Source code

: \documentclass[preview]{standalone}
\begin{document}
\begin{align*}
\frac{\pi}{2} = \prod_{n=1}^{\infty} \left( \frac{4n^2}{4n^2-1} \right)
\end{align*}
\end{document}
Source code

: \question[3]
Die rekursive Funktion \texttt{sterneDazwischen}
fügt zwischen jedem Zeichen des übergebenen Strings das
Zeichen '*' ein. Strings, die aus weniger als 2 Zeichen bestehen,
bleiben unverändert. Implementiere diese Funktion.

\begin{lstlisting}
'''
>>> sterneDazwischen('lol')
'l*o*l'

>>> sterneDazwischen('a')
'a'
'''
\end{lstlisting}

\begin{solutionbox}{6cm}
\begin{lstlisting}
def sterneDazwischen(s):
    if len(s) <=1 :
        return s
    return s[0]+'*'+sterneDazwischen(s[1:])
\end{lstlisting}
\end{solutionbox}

ACTION ITEM -
Write out each record exactly, without addition or omission.

REPLY -
Source code

: \documentclass[preview]{standalone}
\begin{document}
\begin{align*}
\frac{\pi}{2} = \prod_{n=1}^{\infty} \left( \frac{4n^2}{4n^2-1} \right)
\end{align*}
\end{document}
Source code

: \question[3]
Die rekursive Funktion \texttt{sterneDazwischen}
fügt zwischen jedem Zeichen des übergebenen Strings das
Zeichen '*' ein. Strings, die aus weniger als 2 Zeichen bestehen,
bleiben unverändert. Implementiere diese Funktion.

\begin{lstlisting}
'''
>>> sterneDazwischen('lol')
'l*o*l'

>>> sterneDazwischen('a')
'a'
'''
\end{lstlisting}

\begin{solutionbox}{6cm}
\begin{lstlisting}
def sterneDazwischen(s):
    if len(s) <=1 :
        return s
    return s[0]+'*'+sterneDazwischen(s[1:])
\end{lstlisting}
\end{solutionbox}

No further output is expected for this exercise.